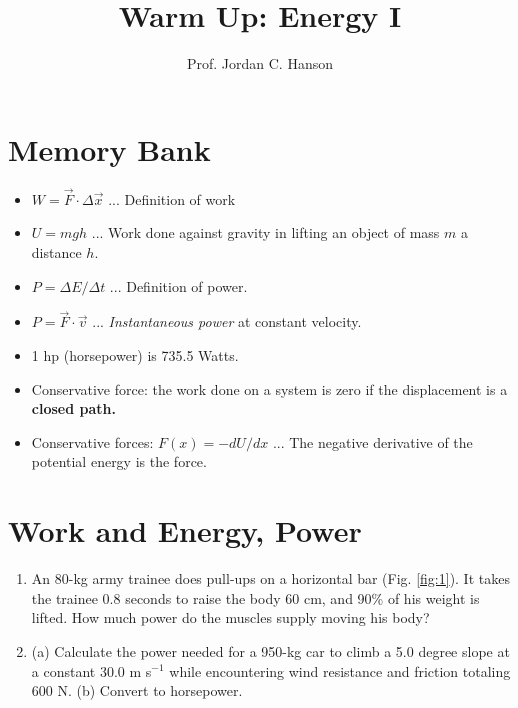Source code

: \documentclass{article}
\begin{document}
\twocolumn

\title{Warm Up: Energy I}
\author{Prof. Jordan C. Hanson}

\maketitle

\section{Memory Bank}

\begin{itemize}
\item $W = \vec{F} \cdot \Delta \vec{x}$ ... Definition of work
\item $U = mgh$ ... Work done against gravity in lifting an object of mass $m$ a distance $h$.
\item $P = \Delta E / \Delta t$ ... Definition of power.
\item $P = \vec{F} \cdot \vec{v}$ ... \textit{Instantaneous power} at constant velocity.
\item 1 hp (horsepower) is 735.5 Watts.
\item Conservative force: the work done on a system is zero if the displacement is a \textbf{closed path.}
\item Conservative forces: $F(x) = -dU/dx$ ... The negative derivative of the potential energy is the force.
\end{itemize}

\section{Work and Energy, Power}

\begin{enumerate}
\item An 80-kg army trainee does pull-ups on a horizontal bar (Fig. \ref{fig:1}). It takes the trainee 0.8 seconds to raise the body 60 cm, and 90\% of his weight is lifted. How much power do the muscles supply moving his body? \\ \vspace{2cm}
\item (a) Calculate the power needed for a 950-kg car to climb a 5.0 degree slope at a constant 30.0 m s$^{-1}$ while encountering wind resistance and friction totaling 600 N. (b) Convert to horsepower. \\ \vspace{2cm}
\end{enumerate}
\end{document}
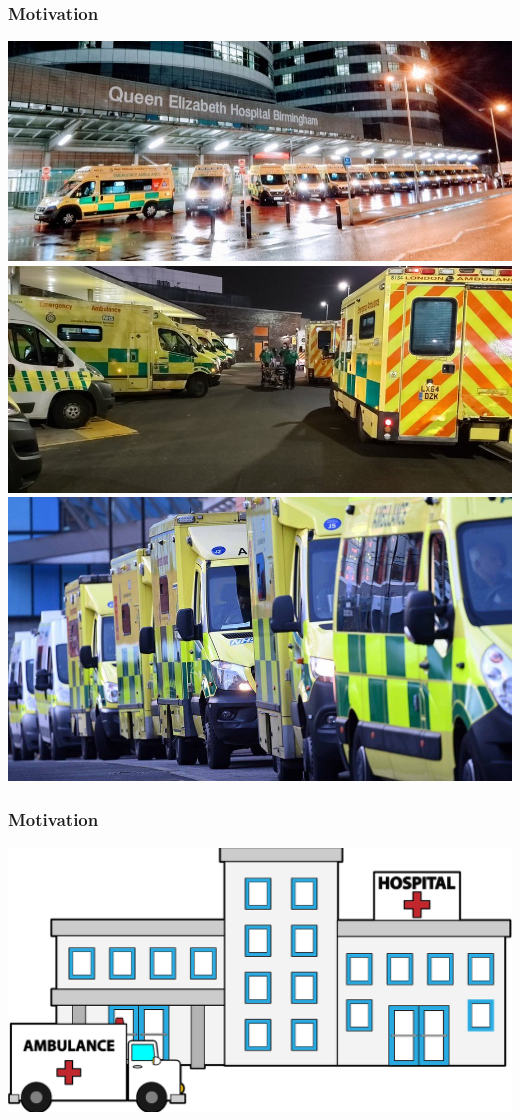 \begin{frame}
    \frametitle{Motivation}
    
    \centering
    \includegraphics[scale=0.37]{Bin/ambulance_queue_1.jpg}
    \includegraphics[scale=0.15]{Bin/ambulance_queue_2.jpg}
    \includegraphics[scale=0.15]{Bin/ambulance_queue_3.jpg}

\end{frame}



\begin{frame}
    \frametitle{Motivation}

    \centering
    \includegraphics[scale=0.15]{Bin/hospital_ambulance_toon.png}

\end{frame}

^^^^^^^^

# EXERCISE OBJECTIVE
Look through the entries above; find each line with the word "vspace" and copy it.

# WORKED SOLUTION
\item An 80-kg army trainee does pull-ups on a horizontal bar (Fig. \ref{fig:1}). It takes the trainee 0.8 seconds to raise the body 60 cm, and 90\% of his weight is lifted. How much power do the muscles supply moving his body? \\ \vspace{2cm}
\item (a) Calculate the power needed for a 950-kg car to climb a 5.0 degree slope at a constant 30.0 m s$^{-1}$ while encountering wind resistance and friction totaling 600 N. (b) Convert to horsepower. \\ \vspace{2cm}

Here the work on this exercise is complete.